Wherever Bitcoin goes, the broader crypto-asset market tends to broadly follow. There are divergence spells and movements in other cryptocurrencies tend to be more dramatic, but the direction of travel is generally the same. For example, Bitcoin has dropped about 16% this year to hold around $40,000, while smaller, well-traded altcoins like Solana (SOL), Cardano (ADA) and Avalanche (AVAX) have lost 30-40% over that time.

Another interesting aspect of the situation is that crypto is now more positively correlated with traditional markets than in previous cycles, as we have covered in Cryptokoin.com news. Given the prospects for asset prices, it has become important to take into account how stocks are performing, especially in the tech sector. Since the start of this year, Bitcoin has gone completely out of step with the S&P 500. Last year, the two acted together half the time.

“Geopolitics is affecting crypto to an unprecedented degree”

As one of the ten largest crypto exchanges in the world by volume, analysis by the Huobi Research Institute identified some key factors driving the market and where the price goes from here. He tried to measure how far he could go. Lead researcher William Lee says:

The falling price of Bitcoin (BTC), currently below $40,000, makes one wonder if the cryptocurrency bull market that started in early March is really over. The market is at a critical juncture and this will determine the future price direction of Bitcoin.

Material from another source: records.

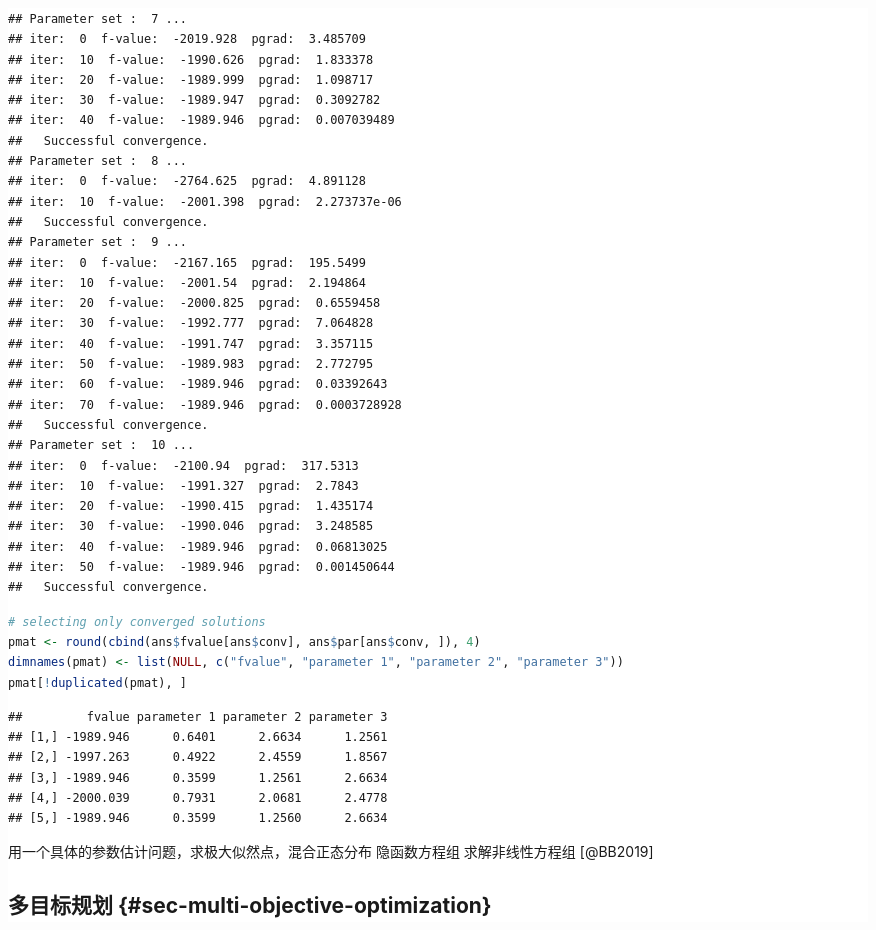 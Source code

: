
 ```
## Parameter set :  7 ... 
## iter:  0  f-value:  -2019.928  pgrad:  3.485709 
## iter:  10  f-value:  -1990.626  pgrad:  1.833378 
## iter:  20  f-value:  -1989.999  pgrad:  1.098717 
## iter:  30  f-value:  -1989.947  pgrad:  0.3092782 
## iter:  40  f-value:  -1989.946  pgrad:  0.007039489 
##   Successful convergence.
## Parameter set :  8 ... 
## iter:  0  f-value:  -2764.625  pgrad:  4.891128 
## iter:  10  f-value:  -2001.398  pgrad:  2.273737e-06 
##   Successful convergence.
## Parameter set :  9 ... 
## iter:  0  f-value:  -2167.165  pgrad:  195.5499 
## iter:  10  f-value:  -2001.54  pgrad:  2.194864 
## iter:  20  f-value:  -2000.825  pgrad:  0.6559458 
## iter:  30  f-value:  -1992.777  pgrad:  7.064828 
## iter:  40  f-value:  -1991.747  pgrad:  3.357115 
## iter:  50  f-value:  -1989.983  pgrad:  2.772795 
## iter:  60  f-value:  -1989.946  pgrad:  0.03392643 
## iter:  70  f-value:  -1989.946  pgrad:  0.0003728928 
##   Successful convergence.
## Parameter set :  10 ... 
## iter:  0  f-value:  -2100.94  pgrad:  317.5313 
## iter:  10  f-value:  -1991.327  pgrad:  2.7843 
## iter:  20  f-value:  -1990.415  pgrad:  1.435174 
## iter:  30  f-value:  -1990.046  pgrad:  3.248585 
## iter:  40  f-value:  -1989.946  pgrad:  0.06813025 
## iter:  50  f-value:  -1989.946  pgrad:  0.001450644 
##   Successful convergence.
```

```r
# selecting only converged solutions
pmat <- round(cbind(ans$fvalue[ans$conv], ans$par[ans$conv, ]), 4)
dimnames(pmat) <- list(NULL, c("fvalue", "parameter 1", "parameter 2", "parameter 3"))
pmat[!duplicated(pmat), ]
```

```
##         fvalue parameter 1 parameter 2 parameter 3
## [1,] -1989.946      0.6401      2.6634      1.2561
## [2,] -1997.263      0.4922      2.4559      1.8567
## [3,] -1989.946      0.3599      1.2561      2.6634
## [4,] -2000.039      0.7931      2.0681      2.4778
## [5,] -1989.946      0.3599      1.2560      2.6634
```

用一个具体的参数估计问题，求极大似然点，混合正态分布
隐函数方程组
求解非线性方程组 [@BB2019]



## 多目标规划 {#sec-multi-objective-optimization}


[^intro-quadprog]: https://rwalk.xyz/solving-quadratic-progams-with-rs-quadprog-package/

From a macro perspective, according to William Lee, the currency that led to a surge in the price of BTC in March, as many citizens traded the Russian Ruble for BTC to mitigate the effects of the Ruble’s devaluation and US and EU sanctions. substitution effect.

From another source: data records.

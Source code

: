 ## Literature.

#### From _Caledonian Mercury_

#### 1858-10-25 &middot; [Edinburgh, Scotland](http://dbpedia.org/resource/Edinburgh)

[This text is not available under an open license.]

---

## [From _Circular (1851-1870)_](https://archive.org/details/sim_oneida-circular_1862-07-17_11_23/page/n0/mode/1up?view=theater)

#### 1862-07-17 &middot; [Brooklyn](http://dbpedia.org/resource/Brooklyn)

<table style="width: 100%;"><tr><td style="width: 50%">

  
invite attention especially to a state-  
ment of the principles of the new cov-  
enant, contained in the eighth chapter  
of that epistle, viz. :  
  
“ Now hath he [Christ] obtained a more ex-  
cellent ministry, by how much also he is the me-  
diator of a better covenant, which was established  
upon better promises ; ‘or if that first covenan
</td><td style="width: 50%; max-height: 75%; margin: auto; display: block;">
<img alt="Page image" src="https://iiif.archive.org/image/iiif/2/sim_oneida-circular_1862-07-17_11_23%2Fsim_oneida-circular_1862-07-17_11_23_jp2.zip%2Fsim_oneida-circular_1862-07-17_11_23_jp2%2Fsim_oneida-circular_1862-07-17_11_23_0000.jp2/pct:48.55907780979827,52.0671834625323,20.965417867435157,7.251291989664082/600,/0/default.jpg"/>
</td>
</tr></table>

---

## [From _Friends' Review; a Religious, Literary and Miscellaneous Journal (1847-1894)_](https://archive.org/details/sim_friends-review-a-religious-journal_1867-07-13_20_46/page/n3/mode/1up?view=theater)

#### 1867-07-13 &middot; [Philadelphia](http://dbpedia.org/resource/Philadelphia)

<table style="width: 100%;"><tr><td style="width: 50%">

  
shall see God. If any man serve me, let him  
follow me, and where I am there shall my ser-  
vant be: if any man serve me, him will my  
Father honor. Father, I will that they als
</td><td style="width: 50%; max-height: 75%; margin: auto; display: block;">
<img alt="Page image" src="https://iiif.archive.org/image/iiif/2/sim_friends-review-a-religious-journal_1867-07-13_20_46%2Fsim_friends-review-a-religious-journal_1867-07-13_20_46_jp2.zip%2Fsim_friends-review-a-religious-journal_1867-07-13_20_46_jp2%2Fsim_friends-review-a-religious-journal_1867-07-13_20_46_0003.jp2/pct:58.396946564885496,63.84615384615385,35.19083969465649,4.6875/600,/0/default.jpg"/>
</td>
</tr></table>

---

“Bitcoin and cryptocurrency market is at a critical crossroads right now”

Stating that techniques for Bitcoin also paint a complex picture with the possibility of forming a ‘triple peak’ pattern, William Lee explains:

From a technical analysis point of view, it can be observed that BTC has experienced two peaks since starting its third bull run in the second half of 2020 and is currently positioned to turn into a third peak in line with the triple top.

However, the analyst says that this wave, often referred to as the B wave, was mainly caused by the Russia/Ukraine war. “This wave is often referred to as the last ‘escape wave’,” he said, so if the price continues to develop and form this third peak, the market will likely see a sharp decline after the price changes from wave B to wave C.

William Lee also points to the Relative Strength Index, which offers clues as to where things could go. Reminding that the general price of BTC is still increasing, despite the recent price drop, which shows that the market has not created an effective breakthrough to the bottom line, the analyst says:

The current RSI index is below 50, indicating a weak market. However, this figure has not yet fallen below 30. This means that the market is not yet in an oversold status. First of all, the cryptocurrency market is at a critical crossroads right now. If the price continues in the channel, wave B will continue; Otherwise, the market will fall even harder.

Whales’ Bitcoin sales are alarming, according to Marcus Sotiriou

, analyst at UK-based digital asset broker GlobalBlock, that crypto is currently in the US. states that it reacts to inflation readings. If that’s the case, it offers a much more structured and consistent way to measure conditions in crypto markets, more like the stock market. The analyst makes the following assessment:

Bitcoin and the S&P 500 fell after the US CPI data for March was released. Annual CPI increased by 8.5%, which is above the expected 8.4% and another record high CPI data in the last 40 years. This is what made the headlines and thus further fueled concerns about a recession looming this year. However, I think the CPI data is bullish.

But Sotiriou also identified some reasons to fear the current range could be broken down as ‘whales’ sell. “Although Bitcoin rose yesterday as it consolidated above $41,000, on-chain metrics show some cause for concern,” the analyst said, adding that data from Glassnode shows that the number of whale addresses has decreased significantly over the past week. The analyst points out:

During this period, at least four whales sold their Bitcoins. This may seem trivial, but each of these addresses has sold more than $400 million in Bitcoin. This is an important metric to look at, because whales typically have the power to control the direction of the market

However, Marcus Sotiriou is still optimistic for the crypto market in the short-term given the extreme fear and negative emotions have been reached.